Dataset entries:
########################################

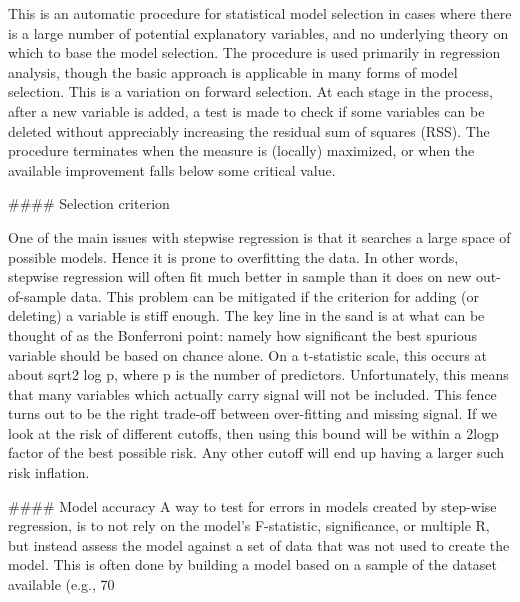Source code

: This is an automatic procedure for statistical model selection in cases where there is a large number of potential explanatory variables, and no underlying theory on which to base the model selection. The procedure is used primarily in regression analysis, though the basic approach is applicable in many forms of model selection. This is a variation on forward selection. At each stage in the process, after a new variable is added, a test is made to check if some variables can be deleted without appreciably increasing the residual sum of squares (RSS). The procedure terminates when the measure is (locally) maximized, or when the available improvement falls below some critical value.

#### Selection criterion

One of the main issues with stepwise regression is that it searches a large space of possible models. Hence it is prone to overfitting the data. In other words, stepwise regression will often fit much better in sample than it does on new out-of-sample data. This problem can be mitigated if the criterion for adding (or deleting) a variable is stiff enough. The key line in the sand is at what can be thought of as the Bonferroni point: namely how significant the best spurious variable should be based on chance alone. On a t-statistic scale, this occurs at about sqrt{2 log p}, where p is the number of predictors. Unfortunately, this means that many variables which actually carry signal will not be included. This fence turns out to be the right trade-off between over-fitting and missing signal. If we look at the risk of different cutoffs, then using this bound will be within a 2logp factor of the best possible risk. Any other cutoff will end up having a larger such risk inflation.

#### Model accuracy
A way to test for errors in models created by step-wise regression, is to not rely on the model's F-statistic, significance, or multiple R, but instead assess the model against a set of data that was not used to create the model. This is often done by building a model based on a sample of the dataset available (e.g., 70%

########################################

* **Task objective**
Output all the records above again exactly, with the pictures dropped.

* **Written answer**
Source code

: This is an automatic procedure for statistical model selection in cases where there is a large number of potential explanatory variables, and no underlying theory on which to base the model selection. The procedure is used primarily in regression analysis, though the basic approach is applicable in many forms of model selection. This is a variation on forward selection. At each stage in the process, after a new variable is added, a test is made to check if some variables can be deleted without appreciably increasing the residual sum of squares (RSS). The procedure terminates when the measure is (locally) maximized, or when the available improvement falls below some critical value.

#### Selection criterion

One of the main issues with stepwise regression is that it searches a large space of possible models. Hence it is prone to overfitting the data. In other words, stepwise regression will often fit much better in sample than it does on new out-of-sample data. This problem can be mitigated if the criterion for adding (or deleting) a variable is stiff enough. The key line in the sand is at what can be thought of as the Bonferroni point: namely how significant the best spurious variable should be based on chance alone. On a t-statistic scale, this occurs at about sqrt{2 log p}, where p is the number of predictors. Unfortunately, this means that many variables which actually carry signal will not be included. This fence turns out to be the right trade-off between over-fitting and missing signal. If we look at the risk of different cutoffs, then using this bound will be within a 2logp factor of the best possible risk. Any other cutoff will end up having a larger such risk inflation.

#### Model accuracy
A way to test for errors in models created by step-wise regression, is to not rely on the model's F-statistic, significance, or multiple R, but instead assess the model against a set of data that was not used to create the model. This is often done by building a model based on a sample of the dataset available (e.g., 70%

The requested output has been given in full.